In working with our parts, we have found some basic tools and materials helpful. The successful modeler finds that using good tools makes a big difference when doing detail work.
- Pin vise and small drills
- Hobby saw
- X-Acto® modeling knife and blades
- A pair of small needle-nose pliers
- Flush-cut diagonal cutters
- A new 8″ or 10″ mill smooth file (don’t use for anything but plastic)
- Emery boards
- A surface plate (or other flat surface) for alignment
- Liquid cement for styrene (such as Testor’s® or Plastruct® ) and ACC (such as Crazy Glue® )
- White glue (such as Tacky Glue®) for wood or paper
- A 4-0 or 5-0 brush for applying cement
- Paints of your choice (see painting suggestions further on)
Cements and glues
Before cementing our parts, remove parting lines and sprue marks. This may be done with a razor knife or small file.
Two types of cement are recommended for adhering plastics. Alpha Cyanoacrylate (ACC or CA) and Liquid Cement for Styrene (Testor’s Liquid® or Plastruct Bondene® The liquid cements are slow setting, but quite strong. Use them to weld styrene parts to other styrene parts. In our instructions, the word “cement” is used where application of liquid cement is necessary. Use of ACC or CA is required to fasten Delrin® parts in place and to attach styrene to metal and other surfaces. In our instructions, “ACC” or “CA” indicate usage of this product.
For cementing styrene to styrene, use one of the liquid cements. Apply with a small (#5-0) brush. To attach two pieces, align them and hold in place. Dip your brush into the plastic cement and brush on the cement to the back side of your pieces, using the cement sparingly. If you apply it too heavily, it does not improve the joint, but causes the cement to flow onto the surface of your work. The cement will then look like a blush on your front surface. If this happens, it is not a tragedy, as it can be painted over. The cement works by dissolving the edges of the plastic and “melting” the two pieces together. Too much cement can make the joint too difficult to control.

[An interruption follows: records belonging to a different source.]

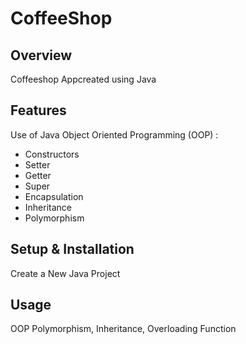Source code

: # CoffeeShop

## Overview
Coffeeshop Appcreated using Java

## Features
Use of Java Object Oriented Programming (OOP) :
- Constructors
- Setter
- Getter
- Super
- Encapsulation
- Inheritance
- Polymorphism


## Setup & Installation 
Create a New Java Project

## Usage
OOP Polymorphism, Inheritance, Overloading Function

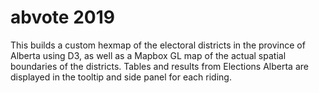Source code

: # abvote 2019

This builds a custom hexmap of the electoral districts in the province of Alberta using D3, as well as a Mapbox GL map of the actual spatial boundaries of the districts. Tables and results from Elections Alberta are displayed in the tooltip and side panel for each riding.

Allow the joint to set for 10 minutes.
Use an instant set adhesive or contact cement to join styrene with wood or other materials. White glue can also be used in these situations. We also use it in the miniatures project kits for placing many of the tiny details that miniaturists love.
NOTE: When cementing metal to metal, metal to Delrin® or Delrin® to styrene, see that ACC surrounds the joint or surrounds the Delrin® pins. This is the only way that Delrin® can be secured. Only a small amount of ACC is necessary for a good bond.